*** Opening of RECORDS FOR THE TASK ***
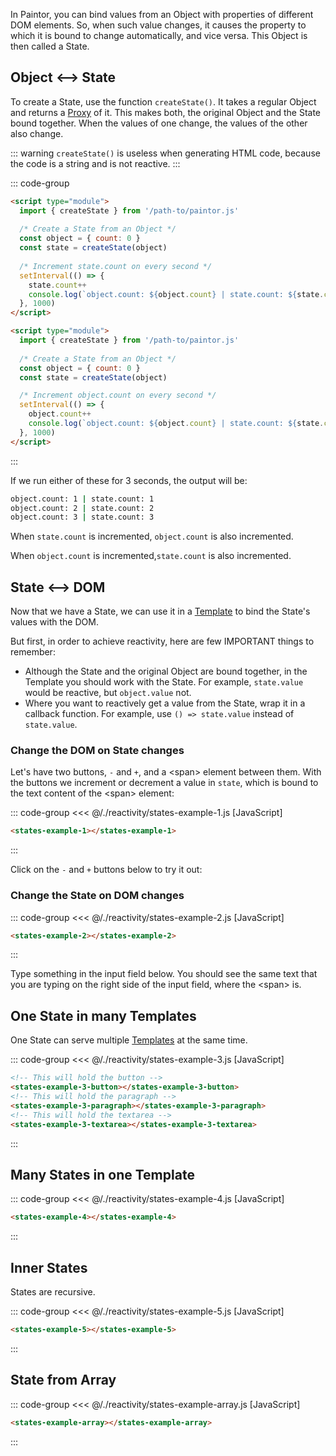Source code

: In Paintor, you can bind values from an Object with properties of different DOM elements.
So, when such value changes, it causes the property to which it is bound to change automatically,
and vice versa. This Object is then called a State.

## Object <--> State

To create a State, use the function `createState()`. It takes a regular Object and returns a
[Proxy](https://developer.mozilla.org/en-US/docs/Web/JavaScript/Reference/Global_Objects/Proxy)
of it. This makes both, the original Object and the State bound together. When the values of one
change, the values of the other also change.

::: warning
`createState()` is useless when generating HTML code, because the code is a string and is not
reactive.
:::

::: code-group
```html [object -> state, increment 'state.count']
<script type="module">
  import { createState } from '/path-to/paintor.js'
  
  /* Create a State from an Object */
  const object = { count: 0 }
  const state = createState(object)
   
  /* Increment state.count on every second */
  setInterval(() => {
    state.count++
    console.log(`object.count: ${object.count} | state.count: ${state.count}`)
  }, 1000)
</script>
```
```html [object -> state, increment 'object.count']
<script type="module">
  import { createState } from '/path-to/paintor.js'
  
  /* Create a State from an Object */
  const object = { count: 0 }
  const state = createState(object)

  /* Increment object.count on every second */
  setInterval(() => {
	object.count++
    console.log(`object.count: ${object.count} | state.count: ${state.count}`)
  }, 1000)
</script>
```
:::

If we run either of these for 3 seconds, the output will be:

```bash
object.count: 1 | state.count: 1
object.count: 2 | state.count: 2
object.count: 3 | state.count: 3
```

When `state.count` is incremented, `object.count` is also incremented.

When `object.count` is incremented,`state.count` is also incremented.

## State <--> DOM

Now that we have a State, we can use it in a [Template](../templates/creating-templates) to bind
the State's values with the DOM.

But first, in order to achieve reactivity, here are few IMPORTANT things to remember:

- Although the State and the original Object are bound together, in the Template you should work
  with the State. For example, `state.value` would be reactive, but `object.value` not.
- Where you want to reactively get a value from the State, wrap it in a callback function. For
  example, use `() => state.value` instead of `state.value`.

### Change the DOM on State changes

Let's have two buttons, `-` and `+`, and a \<span\> element between them. With the buttons we
increment or decrement a value in `state`, which is bound to the text content of the \<span\>
element:

<script> import '/./reactivity/states.js' </script>

::: code-group
<<< @/./reactivity/states-example-1.js [JavaScript]
```html [HTML]
<states-example-1></states-example-1>
```
:::

Click on the `-` and `+` buttons below to try it out:

<div class="example">
  <p></p>
  <states-example-1></states-example-1>
  <p></p>
</div>

### Change the State on DOM changes

::: code-group
<<< @/./reactivity/states-example-2.js [JavaScript]
```html [HTML]
<states-example-2></states-example-2>
```
:::

Type something in the input field below. You should see the same text that you are typing on the
right side of the input field, where the \<span\> is.

<div class="example">
  <p></p>
  <states-example-2></states-example-2>
  <p></p>
</div>

## One State in many Templates

One State can serve multiple [Templates](../templates/creating-templates) at the same time.

::: code-group
<<< @/./reactivity/states-example-3.js [JavaScript]
```html [HTML]
<!-- This will hold the button -->
<states-example-3-button></states-example-3-button>
<!-- This will hold the paragraph -->
<states-example-3-paragraph></states-example-3-paragraph>
<!-- This will hold the textarea -->
<states-example-3-textarea></states-example-3-textarea>
```
:::

<div class="example">
  <p></p>
  <states-example-3-button></states-example-3-button>
  <states-example-3-paragraph></states-example-3-paragraph>
  <states-example-3-textarea></states-example-3-textarea>
  <p></p>
</div>

## Many States in one Template

::: code-group
<<< @/./reactivity/states-example-4.js [JavaScript]
```html [HTML]
<states-example-4></states-example-4>
```
:::

<div class="example">
  <p></p>
  <states-example-4></states-example-4>
  <p></p>
</div>

## Inner States

States are recursive.

::: code-group
<<< @/./reactivity/states-example-5.js [JavaScript]
```html [HTML]
<states-example-5></states-example-5>
```
:::

<div class="example">
  <p></p>
  <states-example-5></states-example-5>
  <p></p>
</div>

## State from Array

::: code-group
<<< @/./reactivity/states-example-array.js [JavaScript]
```html [HTML]
<states-example-array></states-example-array>
```
:::

<div class="example">
  <p></p>
  <states-example-array></states-example-array>
  <p></p>
</div>
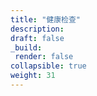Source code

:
 ```yaml
---
title: "健康检查"
description: 
draft: false
_build:
 render: false
collapsible: true
weight: 31
---
```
*** Close of RECORDS FOR THE TASK ***
TASK ITEM
For the word "that", find all matching lines in the entries above and copy them out.

RESPONSE TO THE TASK
Now that we have a State, we can use it in a [Template](../templates/creating-templates) to bind
Type something in the input field below. You should see the same text that you are typing on the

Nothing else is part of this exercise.